About this task — Please print every record below exactly as written, leaving out the pictures.

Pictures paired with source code
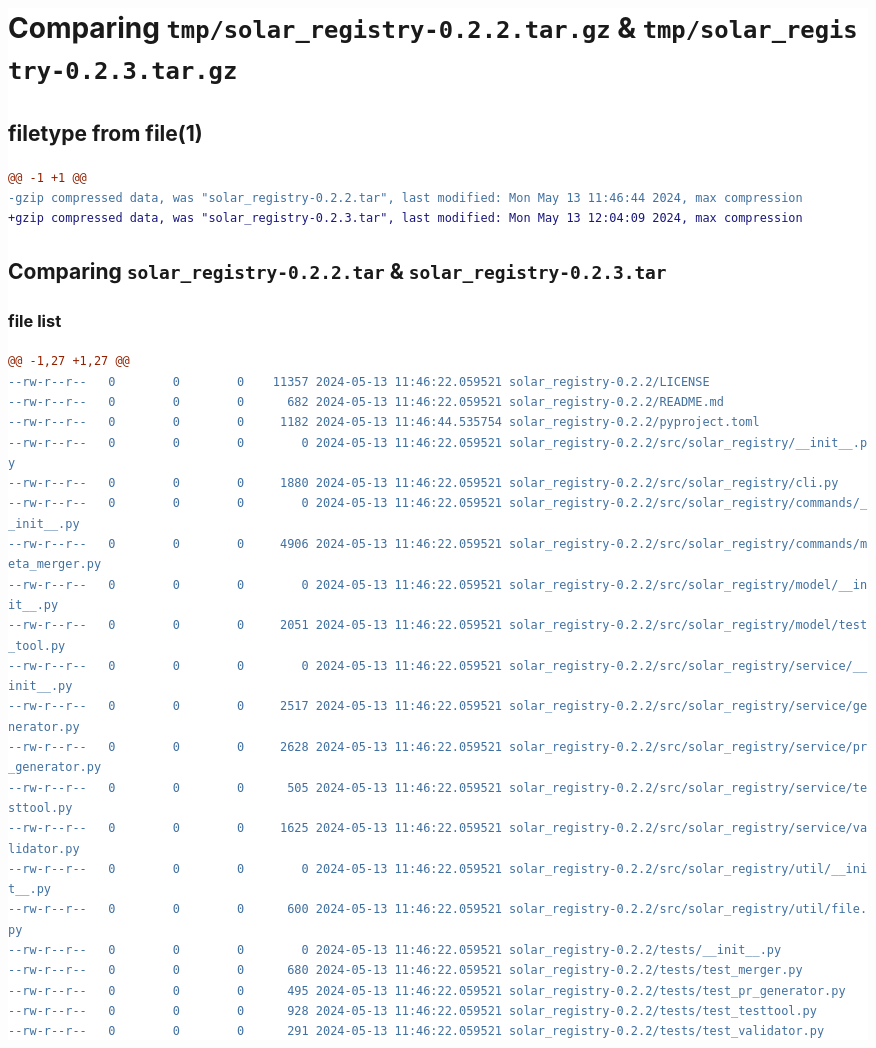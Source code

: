 # Comparing `tmp/solar_registry-0.2.2.tar.gz` & `tmp/solar_registry-0.2.3.tar.gz`

## filetype from file(1)

```diff
@@ -1 +1 @@
-gzip compressed data, was "solar_registry-0.2.2.tar", last modified: Mon May 13 11:46:44 2024, max compression
+gzip compressed data, was "solar_registry-0.2.3.tar", last modified: Mon May 13 12:04:09 2024, max compression
```

## Comparing `solar_registry-0.2.2.tar` & `solar_registry-0.2.3.tar`

### file list

```diff
@@ -1,27 +1,27 @@
--rw-r--r--   0        0        0    11357 2024-05-13 11:46:22.059521 solar_registry-0.2.2/LICENSE
--rw-r--r--   0        0        0      682 2024-05-13 11:46:22.059521 solar_registry-0.2.2/README.md
--rw-r--r--   0        0        0     1182 2024-05-13 11:46:44.535754 solar_registry-0.2.2/pyproject.toml
--rw-r--r--   0        0        0        0 2024-05-13 11:46:22.059521 solar_registry-0.2.2/src/solar_registry/__init__.py
--rw-r--r--   0        0        0     1880 2024-05-13 11:46:22.059521 solar_registry-0.2.2/src/solar_registry/cli.py
--rw-r--r--   0        0        0        0 2024-05-13 11:46:22.059521 solar_registry-0.2.2/src/solar_registry/commands/__init__.py
--rw-r--r--   0        0        0     4906 2024-05-13 11:46:22.059521 solar_registry-0.2.2/src/solar_registry/commands/meta_merger.py
--rw-r--r--   0        0        0        0 2024-05-13 11:46:22.059521 solar_registry-0.2.2/src/solar_registry/model/__init__.py
--rw-r--r--   0        0        0     2051 2024-05-13 11:46:22.059521 solar_registry-0.2.2/src/solar_registry/model/test_tool.py
--rw-r--r--   0        0        0        0 2024-05-13 11:46:22.059521 solar_registry-0.2.2/src/solar_registry/service/__init__.py
--rw-r--r--   0        0        0     2517 2024-05-13 11:46:22.059521 solar_registry-0.2.2/src/solar_registry/service/generator.py
--rw-r--r--   0        0        0     2628 2024-05-13 11:46:22.059521 solar_registry-0.2.2/src/solar_registry/service/pr_generator.py
--rw-r--r--   0        0        0      505 2024-05-13 11:46:22.059521 solar_registry-0.2.2/src/solar_registry/service/testtool.py
--rw-r--r--   0        0        0     1625 2024-05-13 11:46:22.059521 solar_registry-0.2.2/src/solar_registry/service/validator.py
--rw-r--r--   0        0        0        0 2024-05-13 11:46:22.059521 solar_registry-0.2.2/src/solar_registry/util/__init__.py
--rw-r--r--   0        0        0      600 2024-05-13 11:46:22.059521 solar_registry-0.2.2/src/solar_registry/util/file.py
--rw-r--r--   0        0        0        0 2024-05-13 11:46:22.059521 solar_registry-0.2.2/tests/__init__.py
--rw-r--r--   0        0        0      680 2024-05-13 11:46:22.059521 solar_registry-0.2.2/tests/test_merger.py
--rw-r--r--   0        0        0      495 2024-05-13 11:46:22.059521 solar_registry-0.2.2/tests/test_pr_generator.py
--rw-r--r--   0        0        0      928 2024-05-13 11:46:22.059521 solar_registry-0.2.2/tests/test_testtool.py
--rw-r--r--   0        0        0      291 2024-05-13 11:46:22.059521 solar_registry-0.2.2/tests/test_validator.py
```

Response to the exercise —
Source code

: # Comparing `tmp/solar_registry-0.2.2.tar.gz` & `tmp/solar_registry-0.2.3.tar.gz`

## filetype from file(1)

```diff
@@ -1 +1 @@
-gzip compressed data, was "solar_registry-0.2.2.tar", last modified: Mon May 13 11:46:44 2024, max compression
+gzip compressed data, was "solar_registry-0.2.3.tar", last modified: Mon May 13 12:04:09 2024, max compression
```

## Comparing `solar_registry-0.2.2.tar` & `solar_registry-0.2.3.tar`

### file list

```diff
@@ -1,27 +1,27 @@
--rw-r--r--   0        0        0    11357 2024-05-13 11:46:22.059521 solar_registry-0.2.2/LICENSE
--rw-r--r--   0        0        0      682 2024-05-13 11:46:22.059521 solar_registry-0.2.2/README.md
--rw-r--r--   0        0        0     1182 2024-05-13 11:46:44.535754 solar_registry-0.2.2/pyproject.toml
--rw-r--r--   0        0        0        0 2024-05-13 11:46:22.059521 solar_registry-0.2.2/src/solar_registry/__init__.py
--rw-r--r--   0        0        0     1880 2024-05-13 11:46:22.059521 solar_registry-0.2.2/src/solar_registry/cli.py
--rw-r--r--   0        0        0        0 2024-05-13 11:46:22.059521 solar_registry-0.2.2/src/solar_registry/commands/__init__.py
--rw-r--r--   0        0        0     4906 2024-05-13 11:46:22.059521 solar_registry-0.2.2/src/solar_registry/commands/meta_merger.py
--rw-r--r--   0        0        0        0 2024-05-13 11:46:22.059521 solar_registry-0.2.2/src/solar_registry/model/__init__.py
--rw-r--r--   0        0        0     2051 2024-05-13 11:46:22.059521 solar_registry-0.2.2/src/solar_registry/model/test_tool.py
--rw-r--r--   0        0        0        0 2024-05-13 11:46:22.059521 solar_registry-0.2.2/src/solar_registry/service/__init__.py
--rw-r--r--   0        0        0     2517 2024-05-13 11:46:22.059521 solar_registry-0.2.2/src/solar_registry/service/generator.py
--rw-r--r--   0        0        0     2628 2024-05-13 11:46:22.059521 solar_registry-0.2.2/src/solar_registry/service/pr_generator.py
--rw-r--r--   0        0        0      505 2024-05-13 11:46:22.059521 solar_registry-0.2.2/src/solar_registry/service/testtool.py
--rw-r--r--   0        0        0     1625 2024-05-13 11:46:22.059521 solar_registry-0.2.2/src/solar_registry/service/validator.py
--rw-r--r--   0        0        0        0 2024-05-13 11:46:22.059521 solar_registry-0.2.2/src/solar_registry/util/__init__.py
--rw-r--r--   0        0        0      600 2024-05-13 11:46:22.059521 solar_registry-0.2.2/src/solar_registry/util/file.py
--rw-r--r--   0        0        0        0 2024-05-13 11:46:22.059521 solar_registry-0.2.2/tests/__init__.py
--rw-r--r--   0        0        0      680 2024-05-13 11:46:22.059521 solar_registry-0.2.2/tests/test_merger.py
--rw-r--r--   0        0        0      495 2024-05-13 11:46:22.059521 solar_registry-0.2.2/tests/test_pr_generator.py
--rw-r--r--   0        0        0      928 2024-05-13 11:46:22.059521 solar_registry-0.2.2/tests/test_testtool.py
--rw-r--r--   0        0        0      291 2024-05-13 11:46:22.059521 solar_registry-0.2.2/tests/test_validator.py
```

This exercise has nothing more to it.